Diese Risikobereitschaft zeichnet die Arbeit von Walter Feldmann aus, als Komponist ebenso wie als künstlerischer Leiter der Tage für Neue Musik (TfNM). Nach zehn Jahren nun verabschiedete er sich mit diesem speziellen Abend von den TfNM; der Komponist Nadir Vassena wird sie in den nächsten Jahren zusammen mit Mats Scheidegger betreuen. Man konnte sich an den Programmen Feldmanns reiben, aber die Fragen, die er aufwarf, waren immer der Reibung wert. Und man konnte Entdeckungen machen bei ihm.
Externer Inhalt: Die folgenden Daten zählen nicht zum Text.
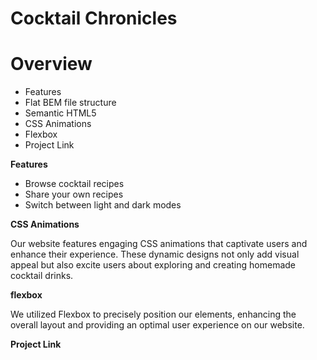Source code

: # Cocktail Chronicles

# Overview

* Features 
* Flat BEM file structure
* Semantic HTML5
* CSS Animations
* Flexbox
* Project Link

**Features**

* Browse cocktail recipes
* Share your own recipes
* Switch between light and dark modes

**CSS Animations**

Our website features engaging CSS animations that captivate users and enhance their experience. These dynamic designs not only add visual appeal but also excite users about exploring and creating homemade cocktail drinks.

**flexbox**

We utilized Flexbox to precisely position our elements, enhancing the overall layout and providing an optimal user experience on our website.

**Project Link**

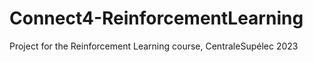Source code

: # Connect4-ReinforcementLearning
Project for the Reinforcement Learning course, CentraleSupélec 2023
Zudem ist es ihm immer wieder gelungen, exemplarische Werke in Zürich aufzuführen, die zeigen, was Komponieren heute ist. Bleibende Eindrücke nehmen wir mit: Brian Ferneyhoughs «Carceri»-Zyklus beispielsweise, Gérard Griseys «Quatre chants pour franchir le seuil», Emmanuel Nunes' «Musik der Frühe». Und so ein Werk interpretierte das Tonhalle-Orchester Zürich unter der Leitung des ausgezeichneten Dirigenten Pierre-André Valade auch am Samstag in der Tonhalle: Gérard Griseys grossen Zyklus «Les espaces acoustiques» (1974-85). Ein unglaubliches Erlebnis, kompositorisch und interpretatorisch: Michel Rouilly verstand es auf sensationelle Weise, dem Bratschensolo «Prologue» zu Beginn Tiefe, Atem, eine feine Gestalt zu geben. Da spürte man, wie gut es Neuer Musik tut, wenn sie mit dem Bewusstsein für einen grossen Traditionshintergrund interpretiert wird. Und diesen Hintergrund gab das Tonhalle-Orchester Griseys «Espaces» in den kleiner besetzten Werkteilen ebenso wie in den «Transitoires» für grosses Orchester oder dem «Epilogue» für Orchester und vier Solohörner - und wie diese Hörner spielten!

Tags zuvor gab es einen anderen grossen Zyklus, der wie Griseys «Espaces» zu den zentralen Werken des 20. Jahrhunderts gehört: Pierre Boulez trat mit «Pli selon Pli» (1957-62, 1984, 1989) auf und dirigierte die vereinigten Ensembles Contrechamps Genf, Collegium Novum Zürich und Phoenix Basel; den Solopart gestaltete eindrücklich die Sopranistin Vladine Anderson. Die Frühfassung des «Pli» wurde übrigens schon 1961 in der Ära Rosbaud in Zürich unter Boulez' Leitung aufgeführt. «Don», das erste Stück, verzauberte sofort. Eine eigene, kristallin klare Klangwelt und Ästhetik nahm einen gefangen. Seltsam, was danach passierte. Eine wachsende Kälte, die einem aus den wuchernden Strukturen der drei «Improvisations sur Mallarmé» sowie des Schlusssatzes «Tombeau» (und aus dem routinierten Dirigat von Boulez) entgegentrat, legte sich über die Klänge und entliess einen mit zwiespältigen Gefühlen. - Neuentdeckungen gab es an den TfNM auch zu machen: Das Ensemble Arc-en-Ciel der Hochschule Musik und Theater Zürich unter der Leitung von Jürg Wyttenbach interpretierte auf höchstem Niveau Werke von Boulez, Nono und Grisey und spielte die Uraufführung von Thomas Müllers «Auslöschung/Schwelle» für kleines Ensemble und Elektronik: ein eigenbrötlerisches Werk, spannend, risikoreich, beinahe tänzerisch, und es löste ein Nachdenken über das Phänomen des Pulsierens und des Schwingens aus. Einen grossen Auftritt hatte das Mondrian Ensemble, das zu den Spitzenensembles Neuer Musik gehört. Es ermöglichte unter anderem die Begegnung mit dem vom ersten bis zum letzten Ton attraktiven Klaviertrio «verinnerung» von Michel Roth; oder mit der Begabung des Komponisten Martin Jaggi. Mats Scheidegger stellte mit «Augustin y la eternidad de Los Duendes» ein fabelhaftes Gitarrensolostück von Alvaro Carlevaro vor. Und der Sonntag brachte den grossen Zyklus «Vier Suiten für Viktor» von Rico Gubler: Eine Musik von grosser Differenziertheit; die schier überlaufende Phantasie des Komponisten zieht einen in Bann - und ufert doch nicht aus, denn sie wird in kleinen Formen gebunden.

Alfred Zimmerlin

Zürich, Tonhalle, EWZ-Unterwerk Selnau, 6.-9. November.